# so confused again....



## vivea (Jan 22, 2011)

well 6 beautiful red roses came today for me  and the girls with the message :Happy V day! Kisses to you and the girls! Love,D

Not only that but remember when i told you that he called yesterday to tell me that he is not going to call today because he will feel awkward....well he did call and spoke to me ,asked me how i feel (i have the flu) and asked if we got the flowers ,told me he'll call tomorrow after his session.

WTH?!
I'm happy but why is he like that,if he is depressed is it possible that he would have 1 good day and than a few bad days...he didn't sound good today i have to say,he has the day off and tomorrow too but he didn't sound happy.


----------



## vivea (Jan 22, 2011)

i thanked him for the flowers,told him i loved them
he texted back "happy valentine's day to you and our beautiful girls"
than he called to my daughter and they had a chat about him taking them to the beach and them staying at his place.....i'm so bummed ...being nice and all with the flowers and everything but still wants to be separated from us......he gives me hope and than takes it all away...so cruel 

Well i made him a video with our pictures,some videos and " need you now song" ,i just send it to him ...i'm tearing up every time i watch it,i hope it provokes some feelings for him...


----------



## AmImad (Jan 28, 2011)

vivea said:


> Well i made him a video with our pictures,some videos and " need you now song" ,i just send it to him ...i'm tearing up every time i watch it,i hope it provokes some feelings for him...


My H didn't send me anything, but I put a video of a song that meant alot to both of us on my facebook wall, and just wrote Happy Valentines Day.
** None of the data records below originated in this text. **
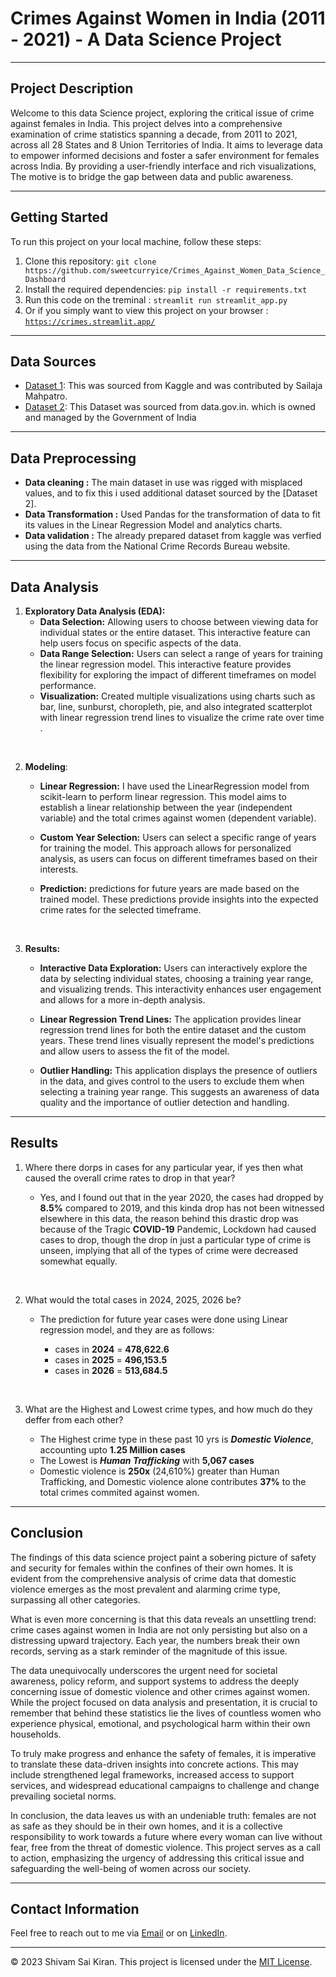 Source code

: # Crimes Against Women in India (2011 - 2021) - A Data Science Project

------------------------------------------------------------------------

## Project Description

Welcome to this data Science project, exploring the critical issue of crime against females in India. This project delves into a comprehensive examination of crime statistics spanning a decade, from 2011 to 2021, across all 28 States and 8 Union Territories of India. It aims to leverage data to empower informed decisions and foster a safer environment for females across India. By providing a user-friendly interface and rich visualizations, The motive is to bridge the gap between data and public awareness.

--------------------------------------------------------------------------------

## Getting Started

To run this project on your local machine, follow these steps:

1. Clone this repository: `git clone https://github.com/sweetcurryice/Crimes_Against_Women_Data_Science_Dashboard`
2. Install the required dependencies: `pip install -r requirements.txt`
3. Run this code on the treminal : `streamlit run streamlit_app.py`
4. Or if you simply want to view this project on your browser : [`https://crimes.streamlit.app/`](https://crimes.streamlit.app/)

------------------------------------------------------

## Data Sources

- [Dataset 1](https://www.kaggle.com/datasets/sailajamahapatro/crimes-against-women-from-2011-2021-in-india): This was sourced from Kaggle and was  contributed by Sailaja Mahpatro.
- [Dataset 2](https://data.gov.in/resource/stateuts-wise-indian-penal-code-ipc-crimes-special-local-laws-sll-crimes-against-women): This Dataset was sourced from data.gov.in. which is owned and managed by the Government of India

--------------------------------------------------------------------------

## Data Preprocessing

- **Data cleaning :** The main dataset in use was rigged with misplaced values, and to fix this i used additional dataset sourced by the [Dataset 2].
- **Data Transformation :** Used Pandas for the transformation of data to fit its values in the Linear Regression Model and analytics charts.
- **Data validation :** The already prepared dataset from kaggle was verfied using the data from the National Crime Records Bureau website.

-----------------------------------------------------------------

## Data Analysis

1.  **Exploratory Data Analysis (EDA):**
    - **Data Selection:** Allowing users to choose between viewing data for individual states or the entire dataset. This interactive feature can help users focus on specific aspects of the data.
    - **Data Range Selection:** Users can select a range of years for training the linear regression model. This interactive feature provides flexibility for exploring the impact of different timeframes on model performance.
    - **Visualization:** Created multiple visualizations using charts such as bar, line, sunburst, choropleth, pie, and also integrated scatterplot with linear regression trend lines to visualize the crime rate over time .
<br>

2.  **Modeling**:

    - **Linear Regression:** I have used the LinearRegression model from scikit-learn to perform linear regression. This model aims to establish a linear relationship between the year (independent variable) and the total crimes against women (dependent variable).

    - **Custom Year Selection:** Users can select a specific range of years for training the model. This approach allows for personalized analysis, as users can focus on different timeframes based on their interests.

    - **Prediction:** predictions for future years are made based on the trained model. These predictions provide insights into the expected crime rates for the selected timeframe.
<br>

3. **Results:**

    - **Interactive Data Exploration:** Users can interactively explore the data by selecting individual states, choosing a training year range, and visualizing trends. This interactivity enhances user engagement and allows for a more in-depth analysis.

    - **Linear Regression Trend Lines:** The application provides linear regression trend lines for both the entire dataset and the custom years. These trend lines visually represent the model's predictions and allow users to assess the fit of the model.

    - **Outlier Handling:** This application displays the presence of outliers in the data, and gives control to the users to exclude them when selecting a training year range. This suggests an awareness of data quality and the importance of outlier detection and handling.

-----------------------------------------------------------------------------------------

## Results

1. Where there dorps in cases for any particular year, if yes then what caused the overall crime rates to drop in that year?
    
    - Yes, and I found out that in the year 2020, the cases had dropped by **8.5%** compared to 2019, and this kinda drop has not been witnessed elsewhere in this data, the reason behind this drastic drop was because of the Tragic **COVID-19** Pandemic, Lockdown had caused cases to drop, though the drop in just a particular type of crime is unseen, implying that all of the types of crime were decreased somewhat equally.
<br>

2. What would the total cases in 2024, 2025, 2026 be?

    - The prediction for future year cases were done using Linear regression model, and they are as follows:

        - cases in **2024** = **478,622.6**
        - cases in **2025** = **496,153.5**
        - cases in **2026** = **513,684.5**
<br>

3. What are the Highest and Lowest crime types, and how much do they deffer from each other?

    - The Highest crime type in these past 10 yrs is ***Domestic Violence***, accounting upto **1.25 Million cases**
    - The Lowest is ***Human Trafficking*** with **5,067 cases**
    - Domestic violence is **250x** (24,610%) greater than Human Trafficking, and Domestic violence alone contributes **37%** to the total crimes commited against women.
------------------------------------------------------

## Conclusion

The findings of this data science project paint a sobering picture of safety and security for females within the confines of their own homes. It is evident from the comprehensive analysis of crime data that domestic violence emerges as the most prevalent and alarming crime type, surpassing all other categories.

What is even more concerning is that this data reveals an unsettling trend: crime cases against women in India are not only persisting but also on a distressing upward trajectory. Each year, the numbers break their own records, serving as a stark reminder of the magnitude of this issue.

The data unequivocally underscores the urgent need for societal awareness, policy reform, and support systems to address the deeply concerning issue of domestic violence and other crimes against women. While the project focused on data analysis and presentation, it is crucial to remember that behind these statistics lie the lives of countless women who experience physical, emotional, and psychological harm within their own households.

To truly make progress and enhance the safety of females, it is imperative to translate these data-driven insights into concrete actions. This may include strengthened legal frameworks, increased access to support services, and widespread educational campaigns to challenge and change prevailing societal norms.

In conclusion, the data leaves us with an undeniable truth: females are not as safe as they should be in their own homes, and it is a collective responsibility to work towards a future where every woman can live without fear, free from the threat of domestic violence. This project serves as a call to action, emphasizing the urgency of addressing this critical issue and safeguarding the well-being of women across our society.

-----------------------------------------------------------

## Contact Information

Feel free to reach out to me via [Email](mailto:shivamsaikiran111@gmail.com) or on [LinkedIn](https://www.linkedin.com/in/shivam-sai-kiran-030745210/).

----------------------------



© 2023 Shivam Sai Kiran. This project is licensed under the [MIT License](License.txt).
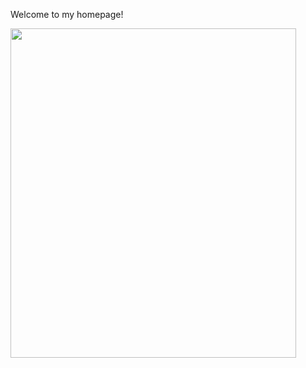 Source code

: Welcome to my homepage!

<img src="https://github.com/jrexmo/jrexmo.github.io/blob/main/photo_of_me.png" width="457" height="527">



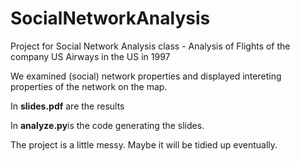 # SocialNetworkAnalysis

Project for Social Network Analysis class - Analysis of Flights of the company US Airways in the US in 1997

We examined (social) network properties and displayed intereting properties of the network on the map. 

In **slides.pdf** are the results

In **analyze.py**is the code generating the slides. 

The project is a little messy. Maybe it will be tidied up eventually. 





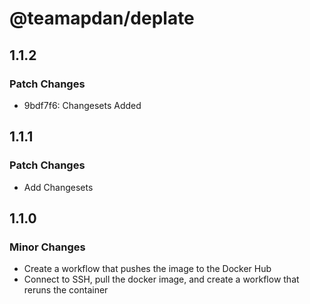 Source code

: # @teamapdan/deplate

## 1.1.2

### Patch Changes

- 9bdf7f6: Changesets Added

## 1.1.1

### Patch Changes

- Add Changesets

## 1.1.0

### Minor Changes

- Create a workflow that pushes the image to the Docker Hub
- Connect to SSH, pull the docker image, and create a workflow that reruns the container
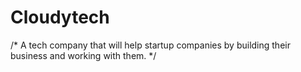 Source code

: # Cloudytech
/* A tech company that will help startup companies by building their business and working with them. */
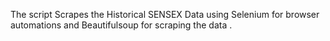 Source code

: The script Scrapes the Historical SENSEX Data using Selenium for browser automations and Beautifulsoup for scraping the data .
It wasn't 'our' song, so it could have just been a general post, but he knew it was for him, and sent me a msg to say thank you. I don't know if it envoked any emotion from him, he said he had the song in his head all day...There was no 'I love you's' or anything, xx but he knew I was thinking of him xx


----------



## vivea (Jan 22, 2011)

This is what he replied to my video : 
"Aww. I loved my valentines day present!!!!!! Thanks so much"

We can only hope. :/


----------